→ What you should do
Please state how many lines in the records below contain the word "metadata"; the number alone is the answer.

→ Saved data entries
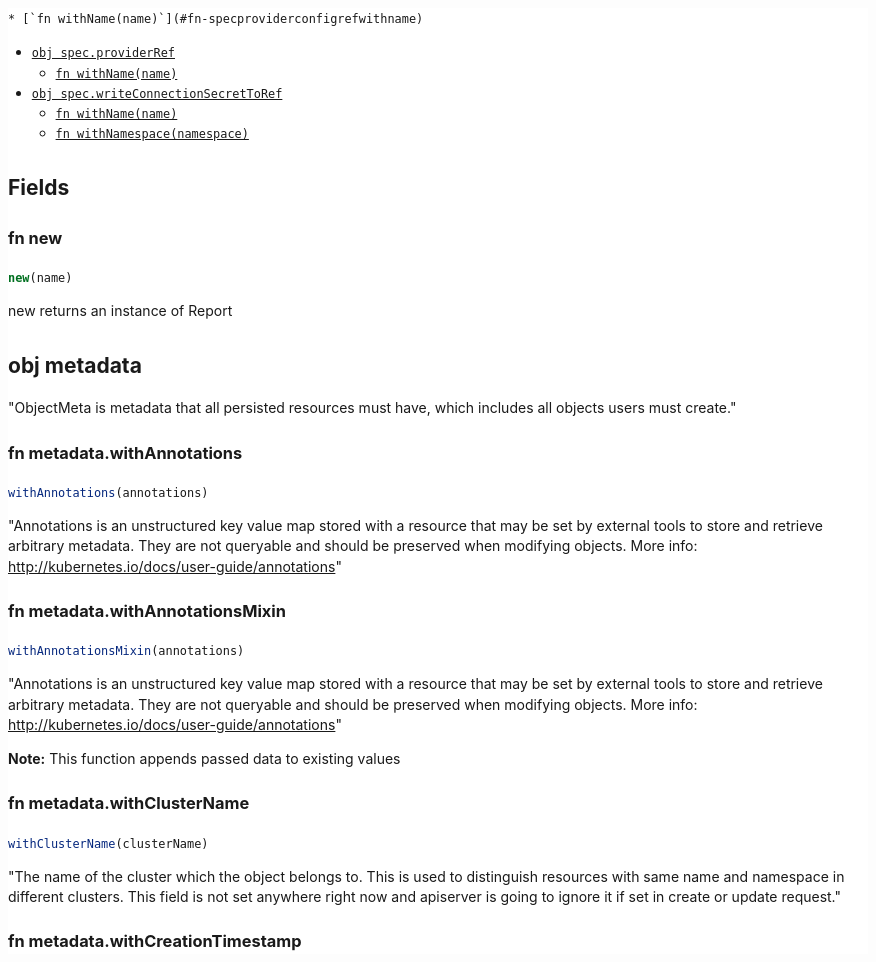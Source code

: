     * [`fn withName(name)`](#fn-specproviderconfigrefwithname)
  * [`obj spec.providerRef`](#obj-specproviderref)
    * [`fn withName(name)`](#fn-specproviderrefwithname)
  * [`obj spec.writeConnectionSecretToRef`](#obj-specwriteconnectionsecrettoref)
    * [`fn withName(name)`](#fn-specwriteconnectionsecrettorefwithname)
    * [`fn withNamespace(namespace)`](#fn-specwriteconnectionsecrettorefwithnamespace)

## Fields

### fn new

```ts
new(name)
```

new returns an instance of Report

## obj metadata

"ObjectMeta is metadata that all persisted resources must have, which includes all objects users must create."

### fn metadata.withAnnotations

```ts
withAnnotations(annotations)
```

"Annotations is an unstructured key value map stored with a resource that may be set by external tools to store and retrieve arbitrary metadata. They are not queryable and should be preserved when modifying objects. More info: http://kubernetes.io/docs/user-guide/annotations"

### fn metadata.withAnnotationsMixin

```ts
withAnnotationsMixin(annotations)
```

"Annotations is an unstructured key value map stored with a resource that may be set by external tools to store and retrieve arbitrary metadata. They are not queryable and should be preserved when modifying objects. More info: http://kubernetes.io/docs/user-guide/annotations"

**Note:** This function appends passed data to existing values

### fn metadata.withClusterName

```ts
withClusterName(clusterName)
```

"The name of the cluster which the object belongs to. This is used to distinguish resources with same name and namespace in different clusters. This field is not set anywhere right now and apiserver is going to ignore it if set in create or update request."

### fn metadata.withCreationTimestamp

→ Answer to the problem
8